About this task:
For the data below, please report each line where the word "Secure" is found.

Source information:
· · ·
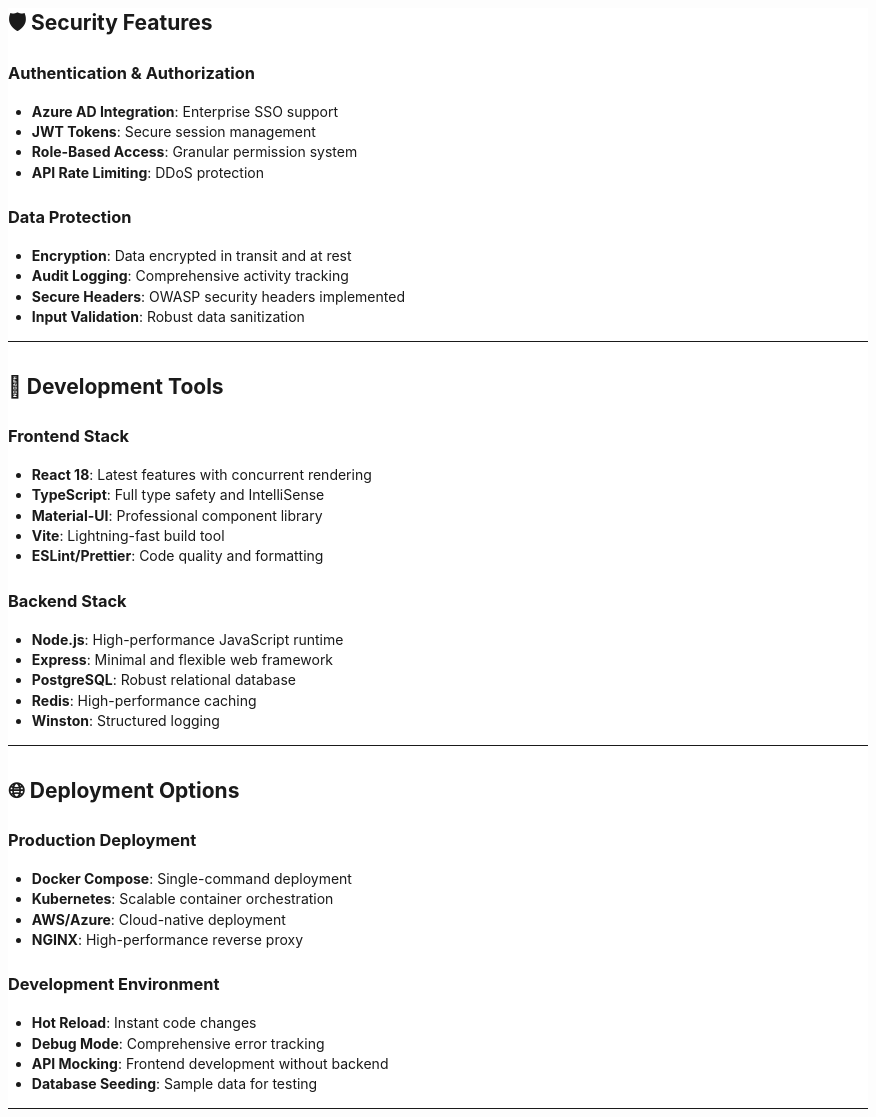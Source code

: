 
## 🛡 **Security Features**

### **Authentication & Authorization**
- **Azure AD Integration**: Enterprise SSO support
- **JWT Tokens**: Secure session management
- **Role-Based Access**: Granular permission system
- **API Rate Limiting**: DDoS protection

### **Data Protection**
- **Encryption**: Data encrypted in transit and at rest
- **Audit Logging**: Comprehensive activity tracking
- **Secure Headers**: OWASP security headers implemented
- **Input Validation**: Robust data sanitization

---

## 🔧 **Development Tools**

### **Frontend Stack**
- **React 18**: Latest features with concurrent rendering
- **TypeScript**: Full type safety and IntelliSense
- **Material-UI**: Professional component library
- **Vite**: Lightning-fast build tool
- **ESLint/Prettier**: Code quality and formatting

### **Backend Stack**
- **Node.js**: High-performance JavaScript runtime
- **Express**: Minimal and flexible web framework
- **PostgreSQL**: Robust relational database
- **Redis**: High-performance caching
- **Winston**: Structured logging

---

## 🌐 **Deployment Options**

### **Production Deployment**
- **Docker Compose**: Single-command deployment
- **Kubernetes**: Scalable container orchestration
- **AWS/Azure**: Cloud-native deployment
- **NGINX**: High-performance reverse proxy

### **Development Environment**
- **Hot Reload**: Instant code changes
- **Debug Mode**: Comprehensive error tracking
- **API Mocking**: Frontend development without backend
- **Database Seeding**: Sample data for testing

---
· · ·
Reply:
- **JWT Tokens**: Secure session management
- **Secure Headers**: OWASP security headers implemented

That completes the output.